■ Assignment ■
Write every record below out exactly; no images.
#### Data supplied
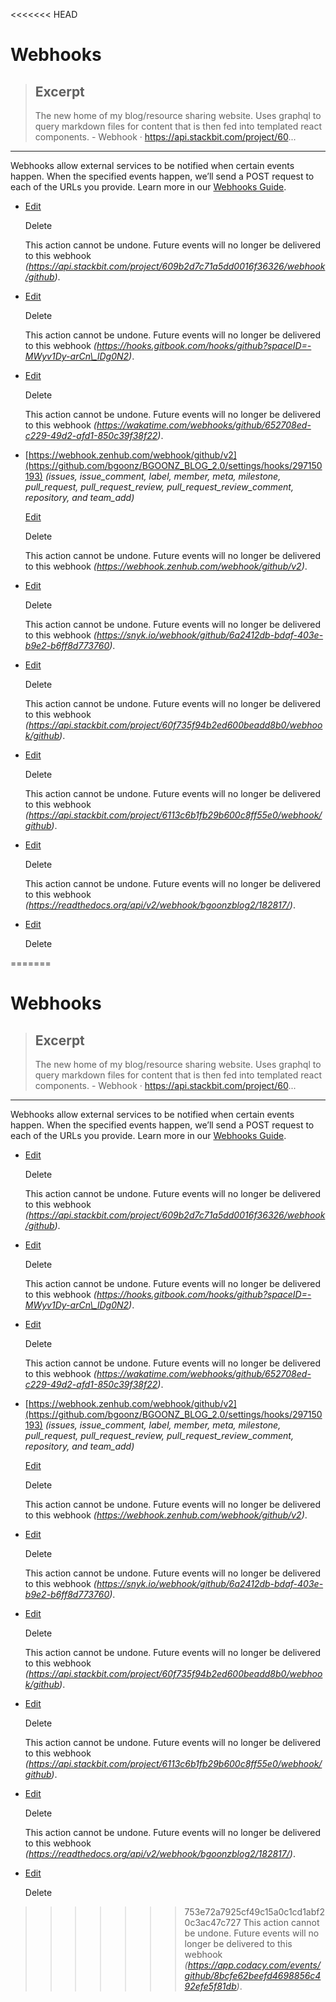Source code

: <<<<<<< HEAD

# Webhooks

> ## Excerpt
> The new home of my blog/resource sharing website. Uses graphql to query markdown files for content that is then fed into templated react components.  - Webhook · https://api.stackbit.com/project/60...

---
Webhooks allow external services to be notified when certain events happen. When the specified events happen, we’ll send a POST request to each of the URLs you provide. Learn more in our [Webhooks Guide](https://docs.github.com/webhooks/).

-   [Edit](https://github.com/bgoonz/BGOONZ_BLOG_2.0/settings/hooks/296865894)
    
    Delete
    
    This action cannot be undone. Future events will no longer be delivered to this webhook _(https://api.stackbit.com/project/609b2d7c71a5dd0016f36326/webhook/github)_.
    
-   [Edit](https://github.com/bgoonz/BGOONZ_BLOG_2.0/settings/hooks/296917896)
    
    Delete
    
    This action cannot be undone. Future events will no longer be delivered to this webhook _(https://hooks.gitbook.com/hooks/github?spaceID=-MWyv1Dy-arCn\_lDg0N2)_.
    
-   [Edit](https://github.com/bgoonz/BGOONZ_BLOG_2.0/settings/hooks/297022419)
    
    Delete
    
    This action cannot be undone. Future events will no longer be delivered to this webhook _(https://wakatime.com/webhooks/github/652708ed-c229-49d2-afd1-850c39f38f22)_.
    
-   [](https://github.com/bgoonz/BGOONZ_BLOG_2.0/settings/hooks/297150193#deliveries)[https://webhook.zenhub.com/webhook/github/v2](https://github.com/bgoonz/BGOONZ_BLOG_2.0/settings/hooks/297150193) _(issues, issue\_comment, label, member, meta, milestone, pull\_request, pull\_request\_review, pull\_request\_review\_comment, repository, and team\_add)_
    
    [Edit](https://github.com/bgoonz/BGOONZ_BLOG_2.0/settings/hooks/297150193)
    
    Delete
    
    This action cannot be undone. Future events will no longer be delivered to this webhook _(https://webhook.zenhub.com/webhook/github/v2)_.
    
-   [Edit](https://github.com/bgoonz/BGOONZ_BLOG_2.0/settings/hooks/299044076)
    
    Delete
    
    This action cannot be undone. Future events will no longer be delivered to this webhook _(https://snyk.io/webhook/github/6a2412db-bdaf-403e-b9e2-b6ff8d773760)_.
    
-   [Edit](https://github.com/bgoonz/BGOONZ_BLOG_2.0/settings/hooks/308663140)
    
    Delete
    
    This action cannot be undone. Future events will no longer be delivered to this webhook _(https://api.stackbit.com/project/60f735f94b2ed600beadd8b0/webhook/github)_.
    
-   [Edit](https://github.com/bgoonz/BGOONZ_BLOG_2.0/settings/hooks/312397370)
    
    Delete
    
    This action cannot be undone. Future events will no longer be delivered to this webhook _(https://api.stackbit.com/project/6113c6b1fb29b600c8ff55e0/webhook/github)_.
    
-   [Edit](https://github.com/bgoonz/BGOONZ_BLOG_2.0/settings/hooks/328724376)
    
    Delete
    
    This action cannot be undone. Future events will no longer be delivered to this webhook _(https://readthedocs.org/api/v2/webhook/bgoonzblog2/182817/)_.
    
-   [Edit](https://github.com/bgoonz/BGOONZ_BLOG_2.0/settings/hooks/330745840)
    
    Delete
    
=======
# Webhooks

> ## Excerpt
>
> The new home of my blog/resource sharing website. Uses graphql to query markdown files for content that is then fed into templated react components. - Webhook · https://api.stackbit.com/project/60...

---

Webhooks allow external services to be notified when certain events happen. When the specified events happen, we’ll send a POST request to each of the URLs you provide. Learn more in our [Webhooks Guide](https://docs.github.com/webhooks/).

-   [Edit](https://github.com/bgoonz/BGOONZ_BLOG_2.0/settings/hooks/296865894)

    Delete

    This action cannot be undone. Future events will no longer be delivered to this webhook _(https://api.stackbit.com/project/609b2d7c71a5dd0016f36326/webhook/github)_.

-   [Edit](https://github.com/bgoonz/BGOONZ_BLOG_2.0/settings/hooks/296917896)

    Delete

    This action cannot be undone. Future events will no longer be delivered to this webhook _(https://hooks.gitbook.com/hooks/github?spaceID=-MWyv1Dy-arCn\_lDg0N2)_.

-   [Edit](https://github.com/bgoonz/BGOONZ_BLOG_2.0/settings/hooks/297022419)

    Delete

    This action cannot be undone. Future events will no longer be delivered to this webhook _(https://wakatime.com/webhooks/github/652708ed-c229-49d2-afd1-850c39f38f22)_.

-   [](https://github.com/bgoonz/BGOONZ_BLOG_2.0/settings/hooks/297150193#deliveries)[https://webhook.zenhub.com/webhook/github/v2](https://github.com/bgoonz/BGOONZ_BLOG_2.0/settings/hooks/297150193) _(issues, issue_comment, label, member, meta, milestone, pull_request, pull_request_review, pull_request_review_comment, repository, and team_add)_

    [Edit](https://github.com/bgoonz/BGOONZ_BLOG_2.0/settings/hooks/297150193)

    Delete

    This action cannot be undone. Future events will no longer be delivered to this webhook _(https://webhook.zenhub.com/webhook/github/v2)_.

-   [Edit](https://github.com/bgoonz/BGOONZ_BLOG_2.0/settings/hooks/299044076)

    Delete

    This action cannot be undone. Future events will no longer be delivered to this webhook _(https://snyk.io/webhook/github/6a2412db-bdaf-403e-b9e2-b6ff8d773760)_.

-   [Edit](https://github.com/bgoonz/BGOONZ_BLOG_2.0/settings/hooks/308663140)

    Delete

    This action cannot be undone. Future events will no longer be delivered to this webhook _(https://api.stackbit.com/project/60f735f94b2ed600beadd8b0/webhook/github)_.

-   [Edit](https://github.com/bgoonz/BGOONZ_BLOG_2.0/settings/hooks/312397370)

    Delete

    This action cannot be undone. Future events will no longer be delivered to this webhook _(https://api.stackbit.com/project/6113c6b1fb29b600c8ff55e0/webhook/github)_.

-   [Edit](https://github.com/bgoonz/BGOONZ_BLOG_2.0/settings/hooks/328724376)

    Delete

    This action cannot be undone. Future events will no longer be delivered to this webhook _(https://readthedocs.org/api/v2/webhook/bgoonzblog2/182817/)_.

-   [Edit](https://github.com/bgoonz/BGOONZ_BLOG_2.0/settings/hooks/330745840)

    Delete

>>>>>>> 753e72a7925cf49c15a0c1cd1abf20c3ac47c727
    This action cannot be undone. Future events will no longer be delivered to this webhook _(https://app.codacy.com/events/github/8bcfe62beefd4698856c492efe5f81db)_.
########
■ Problem solution ■
Source code

: <<<<<<< HEAD

# Webhooks

> ## Excerpt
> The new home of my blog/resource sharing website. Uses graphql to query markdown files for content that is then fed into templated react components.  - Webhook · https://api.stackbit.com/project/60...

---
Webhooks allow external services to be notified when certain events happen. When the specified events happen, we’ll send a POST request to each of the URLs you provide. Learn more in our [Webhooks Guide](https://docs.github.com/webhooks/).

-   [Edit](https://github.com/bgoonz/BGOONZ_BLOG_2.0/settings/hooks/296865894)
    
    Delete
    
    This action cannot be undone. Future events will no longer be delivered to this webhook _(https://api.stackbit.com/project/609b2d7c71a5dd0016f36326/webhook/github)_.
    
-   [Edit](https://github.com/bgoonz/BGOONZ_BLOG_2.0/settings/hooks/296917896)
    
    Delete
    
    This action cannot be undone. Future events will no longer be delivered to this webhook _(https://hooks.gitbook.com/hooks/github?spaceID=-MWyv1Dy-arCn\_lDg0N2)_.
    
-   [Edit](https://github.com/bgoonz/BGOONZ_BLOG_2.0/settings/hooks/297022419)
    
    Delete
    
    This action cannot be undone. Future events will no longer be delivered to this webhook _(https://wakatime.com/webhooks/github/652708ed-c229-49d2-afd1-850c39f38f22)_.
    
-   [](https://github.com/bgoonz/BGOONZ_BLOG_2.0/settings/hooks/297150193#deliveries)[https://webhook.zenhub.com/webhook/github/v2](https://github.com/bgoonz/BGOONZ_BLOG_2.0/settings/hooks/297150193) _(issues, issue\_comment, label, member, meta, milestone, pull\_request, pull\_request\_review, pull\_request\_review\_comment, repository, and team\_add)_
    
    [Edit](https://github.com/bgoonz/BGOONZ_BLOG_2.0/settings/hooks/297150193)
    
    Delete
    
    This action cannot be undone. Future events will no longer be delivered to this webhook _(https://webhook.zenhub.com/webhook/github/v2)_.
    
-   [Edit](https://github.com/bgoonz/BGOONZ_BLOG_2.0/settings/hooks/299044076)
    
    Delete
    
    This action cannot be undone. Future events will no longer be delivered to this webhook _(https://snyk.io/webhook/github/6a2412db-bdaf-403e-b9e2-b6ff8d773760)_.
    
-   [Edit](https://github.com/bgoonz/BGOONZ_BLOG_2.0/settings/hooks/308663140)
    
    Delete
    
    This action cannot be undone. Future events will no longer be delivered to this webhook _(https://api.stackbit.com/project/60f735f94b2ed600beadd8b0/webhook/github)_.
    
-   [Edit](https://github.com/bgoonz/BGOONZ_BLOG_2.0/settings/hooks/312397370)
    
    Delete
    
    This action cannot be undone. Future events will no longer be delivered to this webhook _(https://api.stackbit.com/project/6113c6b1fb29b600c8ff55e0/webhook/github)_.
    
-   [Edit](https://github.com/bgoonz/BGOONZ_BLOG_2.0/settings/hooks/328724376)
    
    Delete
    
    This action cannot be undone. Future events will no longer be delivered to this webhook _(https://readthedocs.org/api/v2/webhook/bgoonzblog2/182817/)_.
    
-   [Edit](https://github.com/bgoonz/BGOONZ_BLOG_2.0/settings/hooks/330745840)
    
    Delete
    
=======
# Webhooks

> ## Excerpt
>
> The new home of my blog/resource sharing website. Uses graphql to query markdown files for content that is then fed into templated react components. - Webhook · https://api.stackbit.com/project/60...

---

Webhooks allow external services to be notified when certain events happen. When the specified events happen, we’ll send a POST request to each of the URLs you provide. Learn more in our [Webhooks Guide](https://docs.github.com/webhooks/).

-   [Edit](https://github.com/bgoonz/BGOONZ_BLOG_2.0/settings/hooks/296865894)

    Delete

    This action cannot be undone. Future events will no longer be delivered to this webhook _(https://api.stackbit.com/project/609b2d7c71a5dd0016f36326/webhook/github)_.

-   [Edit](https://github.com/bgoonz/BGOONZ_BLOG_2.0/settings/hooks/296917896)

    Delete

    This action cannot be undone. Future events will no longer be delivered to this webhook _(https://hooks.gitbook.com/hooks/github?spaceID=-MWyv1Dy-arCn\_lDg0N2)_.

-   [Edit](https://github.com/bgoonz/BGOONZ_BLOG_2.0/settings/hooks/297022419)

    Delete

    This action cannot be undone. Future events will no longer be delivered to this webhook _(https://wakatime.com/webhooks/github/652708ed-c229-49d2-afd1-850c39f38f22)_.

-   [](https://github.com/bgoonz/BGOONZ_BLOG_2.0/settings/hooks/297150193#deliveries)[https://webhook.zenhub.com/webhook/github/v2](https://github.com/bgoonz/BGOONZ_BLOG_2.0/settings/hooks/297150193) _(issues, issue_comment, label, member, meta, milestone, pull_request, pull_request_review, pull_request_review_comment, repository, and team_add)_

    [Edit](https://github.com/bgoonz/BGOONZ_BLOG_2.0/settings/hooks/297150193)

    Delete

    This action cannot be undone. Future events will no longer be delivered to this webhook _(https://webhook.zenhub.com/webhook/github/v2)_.

-   [Edit](https://github.com/bgoonz/BGOONZ_BLOG_2.0/settings/hooks/299044076)

    Delete

    This action cannot be undone. Future events will no longer be delivered to this webhook _(https://snyk.io/webhook/github/6a2412db-bdaf-403e-b9e2-b6ff8d773760)_.

-   [Edit](https://github.com/bgoonz/BGOONZ_BLOG_2.0/settings/hooks/308663140)

    Delete

    This action cannot be undone. Future events will no longer be delivered to this webhook _(https://api.stackbit.com/project/60f735f94b2ed600beadd8b0/webhook/github)_.

-   [Edit](https://github.com/bgoonz/BGOONZ_BLOG_2.0/settings/hooks/312397370)

    Delete

    This action cannot be undone. Future events will no longer be delivered to this webhook _(https://api.stackbit.com/project/6113c6b1fb29b600c8ff55e0/webhook/github)_.

-   [Edit](https://github.com/bgoonz/BGOONZ_BLOG_2.0/settings/hooks/328724376)

    Delete

    This action cannot be undone. Future events will no longer be delivered to this webhook _(https://readthedocs.org/api/v2/webhook/bgoonzblog2/182817/)_.

-   [Edit](https://github.com/bgoonz/BGOONZ_BLOG_2.0/settings/hooks/330745840)

    Delete

>>>>>>> 753e72a7925cf49c15a0c1cd1abf20c3ac47c727
    This action cannot be undone. Future events will no longer be delivered to this webhook _(https://app.codacy.com/events/github/8bcfe62beefd4698856c492efe5f81db)_.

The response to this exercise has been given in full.